Mr Davutoglu’s AK Party lost its 12-year majority rule in Turkey in elections in June largely because of the success of the pro-Kurdish HDP.
The AKP’s coalition talks with the CHP failed last week.
‘No ground’
Speaking after negotiations with Nationalist Movement Party (MHP) leader Devlet Bahceli on Monday, the prime minister said: “I believe that I shared every possible option with the opposition parties.
“Today we discussed four options but there is no ground to take new steps.
“I will meet the president and I will return the mandate if necessary after liaising with him.”

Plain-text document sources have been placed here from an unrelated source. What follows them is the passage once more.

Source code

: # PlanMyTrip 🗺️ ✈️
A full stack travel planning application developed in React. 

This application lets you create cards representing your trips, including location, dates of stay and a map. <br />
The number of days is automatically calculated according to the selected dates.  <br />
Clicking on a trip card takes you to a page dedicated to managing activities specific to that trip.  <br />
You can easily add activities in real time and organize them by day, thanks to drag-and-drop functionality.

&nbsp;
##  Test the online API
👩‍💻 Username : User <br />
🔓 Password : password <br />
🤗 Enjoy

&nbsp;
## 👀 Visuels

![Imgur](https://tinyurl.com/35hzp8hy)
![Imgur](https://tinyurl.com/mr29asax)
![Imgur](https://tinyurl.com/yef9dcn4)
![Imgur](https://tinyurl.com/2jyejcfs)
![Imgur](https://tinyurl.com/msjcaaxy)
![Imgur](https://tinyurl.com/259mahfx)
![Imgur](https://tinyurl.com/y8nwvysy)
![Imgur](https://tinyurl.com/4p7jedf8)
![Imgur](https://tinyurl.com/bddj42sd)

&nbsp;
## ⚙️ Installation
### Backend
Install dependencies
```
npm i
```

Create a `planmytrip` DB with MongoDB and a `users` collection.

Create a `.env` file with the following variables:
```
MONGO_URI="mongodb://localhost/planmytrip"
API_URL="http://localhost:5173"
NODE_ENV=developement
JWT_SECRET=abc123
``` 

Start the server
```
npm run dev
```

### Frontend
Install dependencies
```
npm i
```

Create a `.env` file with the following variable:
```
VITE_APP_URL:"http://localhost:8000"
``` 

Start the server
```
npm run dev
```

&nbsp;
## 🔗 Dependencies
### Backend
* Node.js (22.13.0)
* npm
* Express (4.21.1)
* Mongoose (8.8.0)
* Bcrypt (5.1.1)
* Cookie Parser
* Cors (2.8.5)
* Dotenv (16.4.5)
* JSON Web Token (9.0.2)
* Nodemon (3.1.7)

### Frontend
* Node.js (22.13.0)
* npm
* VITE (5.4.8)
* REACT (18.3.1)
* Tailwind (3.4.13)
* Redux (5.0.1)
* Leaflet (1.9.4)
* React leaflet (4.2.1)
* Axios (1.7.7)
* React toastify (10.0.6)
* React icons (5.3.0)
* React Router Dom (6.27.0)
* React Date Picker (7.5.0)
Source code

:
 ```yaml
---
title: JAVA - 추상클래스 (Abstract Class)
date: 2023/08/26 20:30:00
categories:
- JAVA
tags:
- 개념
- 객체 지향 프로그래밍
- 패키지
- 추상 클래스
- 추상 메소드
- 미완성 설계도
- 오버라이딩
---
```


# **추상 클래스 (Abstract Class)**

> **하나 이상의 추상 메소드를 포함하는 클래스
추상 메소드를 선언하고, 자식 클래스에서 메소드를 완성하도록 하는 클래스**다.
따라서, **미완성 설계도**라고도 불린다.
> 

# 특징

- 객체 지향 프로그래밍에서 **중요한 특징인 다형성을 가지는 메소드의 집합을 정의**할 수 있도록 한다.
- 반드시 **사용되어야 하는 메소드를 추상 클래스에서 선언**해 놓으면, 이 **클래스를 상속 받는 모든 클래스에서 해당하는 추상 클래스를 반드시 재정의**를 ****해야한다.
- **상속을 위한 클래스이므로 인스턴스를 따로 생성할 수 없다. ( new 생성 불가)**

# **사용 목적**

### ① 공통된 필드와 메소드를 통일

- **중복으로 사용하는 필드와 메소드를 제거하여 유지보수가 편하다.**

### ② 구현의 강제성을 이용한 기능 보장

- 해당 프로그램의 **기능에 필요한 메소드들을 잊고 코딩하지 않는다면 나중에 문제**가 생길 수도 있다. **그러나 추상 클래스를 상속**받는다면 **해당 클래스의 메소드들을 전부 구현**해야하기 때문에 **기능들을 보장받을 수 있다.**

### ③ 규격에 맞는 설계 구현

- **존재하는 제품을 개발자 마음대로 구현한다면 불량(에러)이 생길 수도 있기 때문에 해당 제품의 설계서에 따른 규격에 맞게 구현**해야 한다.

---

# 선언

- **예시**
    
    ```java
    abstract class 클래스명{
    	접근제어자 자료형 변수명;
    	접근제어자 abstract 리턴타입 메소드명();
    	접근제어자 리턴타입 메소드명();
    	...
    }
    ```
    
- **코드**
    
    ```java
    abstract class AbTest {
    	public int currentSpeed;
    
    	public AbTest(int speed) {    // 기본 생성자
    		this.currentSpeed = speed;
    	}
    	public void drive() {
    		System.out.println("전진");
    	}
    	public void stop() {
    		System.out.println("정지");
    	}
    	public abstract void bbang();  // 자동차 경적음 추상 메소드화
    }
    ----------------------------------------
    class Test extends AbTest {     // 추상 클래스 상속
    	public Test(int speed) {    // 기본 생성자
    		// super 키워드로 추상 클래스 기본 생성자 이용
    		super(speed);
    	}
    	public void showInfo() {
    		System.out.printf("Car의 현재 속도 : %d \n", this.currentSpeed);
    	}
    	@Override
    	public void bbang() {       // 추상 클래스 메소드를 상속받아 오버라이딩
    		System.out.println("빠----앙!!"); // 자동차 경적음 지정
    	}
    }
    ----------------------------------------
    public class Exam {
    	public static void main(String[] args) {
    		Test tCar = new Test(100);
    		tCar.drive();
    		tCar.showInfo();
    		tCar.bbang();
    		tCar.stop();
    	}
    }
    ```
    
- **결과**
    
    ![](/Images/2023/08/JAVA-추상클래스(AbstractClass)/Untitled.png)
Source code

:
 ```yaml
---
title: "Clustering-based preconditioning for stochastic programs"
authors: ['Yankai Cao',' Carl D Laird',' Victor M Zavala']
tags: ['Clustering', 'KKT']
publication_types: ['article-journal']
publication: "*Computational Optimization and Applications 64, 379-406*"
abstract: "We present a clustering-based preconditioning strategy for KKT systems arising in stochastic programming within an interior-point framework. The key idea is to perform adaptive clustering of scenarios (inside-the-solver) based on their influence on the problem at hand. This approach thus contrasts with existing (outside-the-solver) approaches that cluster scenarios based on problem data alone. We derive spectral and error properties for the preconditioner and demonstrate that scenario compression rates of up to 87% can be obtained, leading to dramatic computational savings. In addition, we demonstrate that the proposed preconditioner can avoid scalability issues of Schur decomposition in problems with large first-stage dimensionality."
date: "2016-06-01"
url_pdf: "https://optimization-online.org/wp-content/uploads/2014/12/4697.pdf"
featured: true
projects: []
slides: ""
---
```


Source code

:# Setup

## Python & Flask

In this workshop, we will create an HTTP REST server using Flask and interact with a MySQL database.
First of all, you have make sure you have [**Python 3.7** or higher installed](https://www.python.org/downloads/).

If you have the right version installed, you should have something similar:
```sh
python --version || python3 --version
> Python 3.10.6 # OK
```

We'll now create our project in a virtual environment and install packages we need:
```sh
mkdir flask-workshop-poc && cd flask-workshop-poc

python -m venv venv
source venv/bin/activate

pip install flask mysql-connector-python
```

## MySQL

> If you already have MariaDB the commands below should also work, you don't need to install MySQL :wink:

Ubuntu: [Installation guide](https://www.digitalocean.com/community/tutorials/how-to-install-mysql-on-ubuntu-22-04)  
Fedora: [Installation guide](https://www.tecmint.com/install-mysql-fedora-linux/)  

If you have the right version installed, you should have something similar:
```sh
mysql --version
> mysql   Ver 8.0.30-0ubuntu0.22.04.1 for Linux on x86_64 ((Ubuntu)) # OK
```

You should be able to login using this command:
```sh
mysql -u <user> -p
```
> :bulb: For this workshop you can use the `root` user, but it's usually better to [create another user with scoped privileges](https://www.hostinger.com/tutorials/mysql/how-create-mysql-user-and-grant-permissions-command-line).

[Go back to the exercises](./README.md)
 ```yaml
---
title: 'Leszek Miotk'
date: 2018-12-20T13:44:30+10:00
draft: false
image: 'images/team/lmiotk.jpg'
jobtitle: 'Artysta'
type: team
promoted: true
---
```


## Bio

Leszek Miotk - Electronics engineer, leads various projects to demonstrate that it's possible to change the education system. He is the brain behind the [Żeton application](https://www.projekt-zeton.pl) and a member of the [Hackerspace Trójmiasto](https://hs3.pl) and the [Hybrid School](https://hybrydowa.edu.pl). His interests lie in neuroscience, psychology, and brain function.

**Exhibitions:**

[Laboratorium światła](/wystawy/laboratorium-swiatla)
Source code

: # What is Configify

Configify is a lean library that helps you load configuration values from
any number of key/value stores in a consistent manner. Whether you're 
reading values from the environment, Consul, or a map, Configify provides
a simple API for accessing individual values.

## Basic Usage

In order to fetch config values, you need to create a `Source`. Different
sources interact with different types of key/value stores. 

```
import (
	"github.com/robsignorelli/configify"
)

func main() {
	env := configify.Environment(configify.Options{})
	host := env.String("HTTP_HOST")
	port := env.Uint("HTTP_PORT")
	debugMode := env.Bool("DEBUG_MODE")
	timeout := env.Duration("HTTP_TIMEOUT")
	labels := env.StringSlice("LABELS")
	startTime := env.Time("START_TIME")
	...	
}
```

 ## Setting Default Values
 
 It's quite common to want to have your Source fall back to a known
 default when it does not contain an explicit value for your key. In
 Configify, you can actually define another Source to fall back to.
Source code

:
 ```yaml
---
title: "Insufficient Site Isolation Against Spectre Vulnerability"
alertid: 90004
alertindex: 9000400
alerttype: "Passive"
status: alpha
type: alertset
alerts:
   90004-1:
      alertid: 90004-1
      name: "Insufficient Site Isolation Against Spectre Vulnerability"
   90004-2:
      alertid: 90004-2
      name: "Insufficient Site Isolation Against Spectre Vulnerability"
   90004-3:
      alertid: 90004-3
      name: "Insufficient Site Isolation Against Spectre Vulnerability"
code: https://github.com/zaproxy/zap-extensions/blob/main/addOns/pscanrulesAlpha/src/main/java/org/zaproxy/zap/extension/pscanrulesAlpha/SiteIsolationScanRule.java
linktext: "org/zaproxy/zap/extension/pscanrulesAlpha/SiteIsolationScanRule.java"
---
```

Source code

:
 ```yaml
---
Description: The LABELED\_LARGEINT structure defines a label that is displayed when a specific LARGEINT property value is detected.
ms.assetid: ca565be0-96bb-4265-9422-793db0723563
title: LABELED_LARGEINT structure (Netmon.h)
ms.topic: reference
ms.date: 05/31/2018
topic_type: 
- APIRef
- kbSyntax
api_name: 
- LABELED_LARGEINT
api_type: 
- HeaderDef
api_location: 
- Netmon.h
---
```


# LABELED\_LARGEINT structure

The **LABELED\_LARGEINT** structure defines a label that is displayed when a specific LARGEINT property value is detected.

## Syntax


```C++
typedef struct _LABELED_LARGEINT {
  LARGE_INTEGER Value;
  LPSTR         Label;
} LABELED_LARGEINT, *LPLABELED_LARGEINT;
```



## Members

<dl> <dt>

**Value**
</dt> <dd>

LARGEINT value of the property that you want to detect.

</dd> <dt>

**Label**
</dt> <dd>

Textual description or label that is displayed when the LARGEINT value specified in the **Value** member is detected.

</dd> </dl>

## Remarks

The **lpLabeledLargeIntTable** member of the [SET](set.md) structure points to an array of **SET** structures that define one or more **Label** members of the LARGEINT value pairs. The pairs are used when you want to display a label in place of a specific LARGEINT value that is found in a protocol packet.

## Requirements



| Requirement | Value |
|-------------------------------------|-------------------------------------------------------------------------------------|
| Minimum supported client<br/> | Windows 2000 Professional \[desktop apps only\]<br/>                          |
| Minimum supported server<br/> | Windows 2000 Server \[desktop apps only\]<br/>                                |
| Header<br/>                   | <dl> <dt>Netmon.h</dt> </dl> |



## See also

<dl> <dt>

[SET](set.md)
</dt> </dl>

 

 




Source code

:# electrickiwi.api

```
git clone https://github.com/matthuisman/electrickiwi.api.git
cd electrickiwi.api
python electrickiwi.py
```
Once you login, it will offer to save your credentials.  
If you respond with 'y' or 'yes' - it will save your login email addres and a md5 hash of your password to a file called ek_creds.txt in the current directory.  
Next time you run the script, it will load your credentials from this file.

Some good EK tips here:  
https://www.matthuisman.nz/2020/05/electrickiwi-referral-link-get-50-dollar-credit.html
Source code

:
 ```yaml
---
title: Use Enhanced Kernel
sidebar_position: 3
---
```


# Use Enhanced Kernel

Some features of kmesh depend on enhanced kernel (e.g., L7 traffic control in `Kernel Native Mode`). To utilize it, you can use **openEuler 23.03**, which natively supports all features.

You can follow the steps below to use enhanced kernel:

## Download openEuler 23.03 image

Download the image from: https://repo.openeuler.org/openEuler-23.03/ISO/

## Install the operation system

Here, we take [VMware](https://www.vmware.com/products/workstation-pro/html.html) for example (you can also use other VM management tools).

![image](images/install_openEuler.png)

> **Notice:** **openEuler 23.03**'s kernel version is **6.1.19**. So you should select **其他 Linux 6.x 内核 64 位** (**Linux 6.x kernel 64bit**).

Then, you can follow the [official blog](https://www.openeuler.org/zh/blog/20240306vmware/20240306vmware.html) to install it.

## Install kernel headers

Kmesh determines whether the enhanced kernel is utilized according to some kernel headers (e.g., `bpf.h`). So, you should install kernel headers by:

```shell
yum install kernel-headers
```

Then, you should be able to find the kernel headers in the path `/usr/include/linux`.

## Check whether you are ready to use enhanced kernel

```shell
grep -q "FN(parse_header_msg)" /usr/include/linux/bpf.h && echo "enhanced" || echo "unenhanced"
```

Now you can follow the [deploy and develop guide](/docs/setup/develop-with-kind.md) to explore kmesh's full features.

Supporters of the Nationalist Movement Party (MHP) attend a rally head of Turkey’s 7 June parliamentary election
Although Mr Davutoglu’s party secured 41% in the 7 June election, it had to seek support from a rival party to form a coalition, but failed to find agreement with the CHP on foreign policy and education matters.
Correspondents say the CHP is now unlikely to secure the support it needs from both the MHP and the HDP to form a coalition of its own, making fresh elections a more possible outcome.
Latest opinion polls suggest the AKP has increased its support in recent weeks amid heightened tensions in the region.
Turkish forces have carried out attacks on militants from the Islamic State (IS) group in Syria and have bombed Kurdish PKK camps mainly in northern Iraq.
President Recep Tayyip Erdogan, for many years Turkey’s AKP prime minister, has accused the HDP of being the Kurdish rebels’ political wing.
Turkey’s uneasy two-year ceasefire with the PKK fell apart last month, after a suicide bomb blamed on IS killed 32 young activists in the largely Kurdish city of Suruc, close to the Syrian border.